Den Erben muss er nur einmal im Jahr Rechenschaft ablegen, aber sich nichts von ihnen vorschreiben lassen. Wollen Erben einen Testamentsvollstrecker ausbremsen, damit er zum Beispiel nicht das elterliche Wohnhaus und erst recht nicht zur Unzeit verkauft, haben sie fast keine Handhabe. Um einen Testamentsvollstrecker via Klage vorm Nachlassgericht seines Amtes zu entheben, muss es schon sehr dicke kommen: er muss zum Beispiel dement werden oder richtige Straftaten begehen.
Erben unterliegn oft dem Irrtum, der Testamentsvollstrecker sei für sie da, dabei sollen sie ausschließlich dem Willen des Verstorbenen dienen. Die Kinder und Partner können nur tatenlos zusehen, wie das Erbe durch – womöglich jährlich wiederkehrende – Honorare für den Testamentsvollstrecker bis zu 15 Prozent verringert wird?
Richtig. Viele verdienen mit einem Mal viel mehr als sie es bis dahin gewohnt waren. Sie bekommen nicht mehr nur das übliche Stundenhonorar eines Steuerberaters, Wirtschaftsprüfers oder Rechtsanwalts zwischen 200 und 500 Euro, sondern bekommen plötzlich ganz andere Gebühren, nämlich pauschal Prozente vom Erbe. Der Testamentsvollstrecker des Milliardärs Heinz Hermann Thiele, zweitgrößter Einzelaktionär der Lufthansa und Besitzer des Konzerns Knorr Bremse soll sich – so berichtet das ManagerMagazin – gerade 42 Millionen Euro als Honorar selbst überwiesen haben.

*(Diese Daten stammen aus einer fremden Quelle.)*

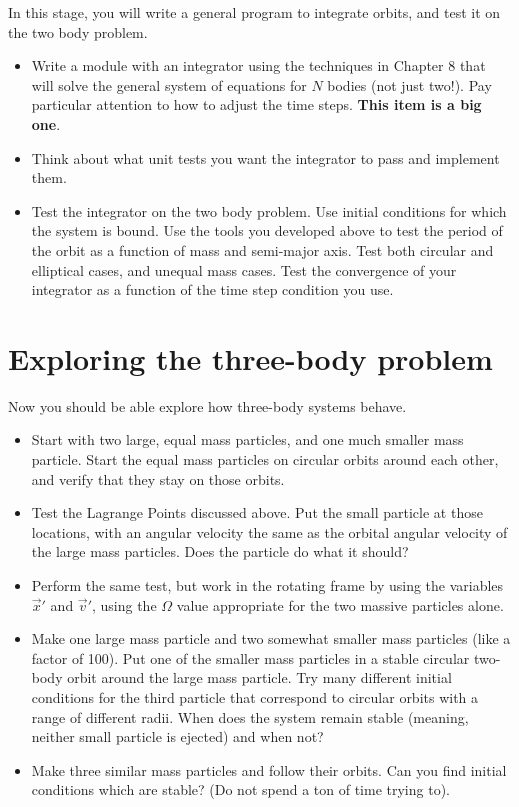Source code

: \documentclass[11pt, preprint]{aastex}
\begin{document}
In this stage, you will write a general program to integrate orbits,
and test it on the two body problem.
  
\begin{itemize}
\item Write a module with an integrator using the techniques in
  Chapter 8 that will solve the general system of equations for $N$
  bodies (not just two!). Pay particular attention to how to adjust
  the time steps. {\bf This item is a big one}.
\item Think about what unit tests you want the integrator to pass and
  implement them.
\item Test the integrator on the two body problem. Use initial
  conditions for which the system is bound. Use the tools you
  developed above to test the period of the orbit as a function of
  mass and semi-major axis. Test both circular and elliptical cases,
  and unequal mass cases. Test the convergence of your integrator as a
  function of the time step condition you use.
\end{itemize}

\section{Exploring the three-body problem}

Now you should be able explore how three-body systems behave. 

\begin{itemize}
\item Start with two large, equal mass particles, and one much smaller
  mass particle. Start the equal mass particles on circular orbits
  around each other, and verify that they stay on those orbits.
\item Test the Lagrange Points discussed above.  Put the small
  particle at those locations, with an angular velocity the same as
  the orbital angular velocity of the large mass particles. Does the
  particle do what it should?
\item Perform the same test, but work in the rotating frame by using
  the variables $\vec{x}'$ and $\vec{v}'$, using the $\Omega$ value
  appropriate for the two massive particles alone. 
\item Make one large mass particle and two somewhat smaller mass
  particles (like a factor of 100). Put one of the smaller mass
  particles in a stable circular two-body orbit around the large mass
  particle. Try many different initial conditions for the third
  particle that correspond to circular orbits with a range of
  different radii. When does the system remain stable (meaning,
  neither small particle is ejected) and when not?
\item Make three similar mass particles and follow their orbits. Can
  you find initial conditions which are stable? (Do not spend a ton of
  time trying to).
\end{itemize}
\end{document}
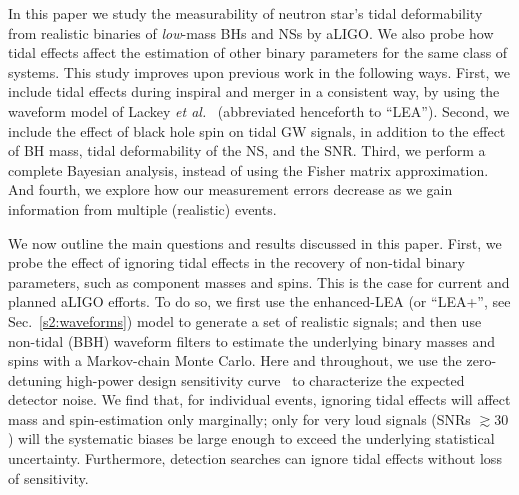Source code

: \documentclass[aps,prd,amsmath,floats,floatfix, twocolumn,
superscriptaddress,nofootinbib,showpacs]{revtex4-1}
\newcommand{\red}{\textcolor{red}}
\begin{document}
In this paper we study the measurability of neutron star's tidal deformability
from realistic binaries of {\it low}-mass BHs and NSs by aLIGO. We also probe
how tidal effects affect the estimation of other binary parameters for the same
class of systems. This study improves upon previous work in the following ways.
% 
First, we include tidal effects during inspiral and merger in a consistent
way, by using the waveform model of Lackey {\it et al.}~\cite{Lackey:2013axa}
(abbreviated henceforth to ``LEA'').
% 
Second, we include the effect of black hole spin on tidal GW signals, in
addition to the effect of BH mass, tidal deformability of the NS, and the SNR.
% 
Third, we perform a complete Bayesian analysis, instead of using the Fisher matrix
approximation.
% 
And fourth, we explore how our measurement errors decrease as we gain information
from multiple (realistic) events.
% 


We now outline the main questions and results discussed in this paper.
First, we probe the effect of ignoring tidal effects in
the recovery of non-tidal binary parameters, such as 
component masses and spins. This is the case for current and planned aLIGO
efforts.
To do so, we first use the enhanced-LEA (or ``LEA+'', see Sec.~\ref{s2:waveforms})
model to generate a set of realistic signals;
and then use non-tidal (BBH) waveform filters to estimate the underlying
binary masses and spins with a Markov-chain Monte Carlo. Here and throughout,
we use the zero-detuning high-power design sensitivity curve~\cite{Shoemaker2009}
to characterize the expected detector noise.
% 
We find that, for individual events, ignoring tidal effects will affect mass
and spin-estimation only marginally; only for very loud signals (SNRs $\gtrsim 30$)
will the systematic biases be large enough to exceed the underlying
statistical uncertainty. Furthermore, detection searches can ignore tidal
effects without loss of sensitivity.


\end{document}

Solche Verdienstaussichten wecken Begehrlichkeiten.
Wenn so hoher Lohn winkt, erklärt das auch, wieso viele sich an den Job geradezu festkrallen. Viel länger als eigentlich nötig. Sie ziehen das Mandat in die Länge, um länger selbst zu profitieren. Übrigens sind auch Banken und Sparkassen auf diese Jobs scharf und bieten Testamentsvollstreckung als Leistung an. Banker erlebe ich übrigens in der Rolle als oft selbstherrlich.
Wer also seine bisherigen Berater als Testamentsvollstrecker bestimmt, sollte gleich ihr übliches Stundenhonorar mit hineinschreiben. Steht nämlich nichts zum Punkt Honorar im Testament, gilt regelmäßig die Rheinische Tabelle mit ihren hohen Pauschalen.
Und manchmal haben Erblasser auch keine glückliche Hand bei der Auswahl des Testamentsvollstreckers, was seine Kompetenz angeht?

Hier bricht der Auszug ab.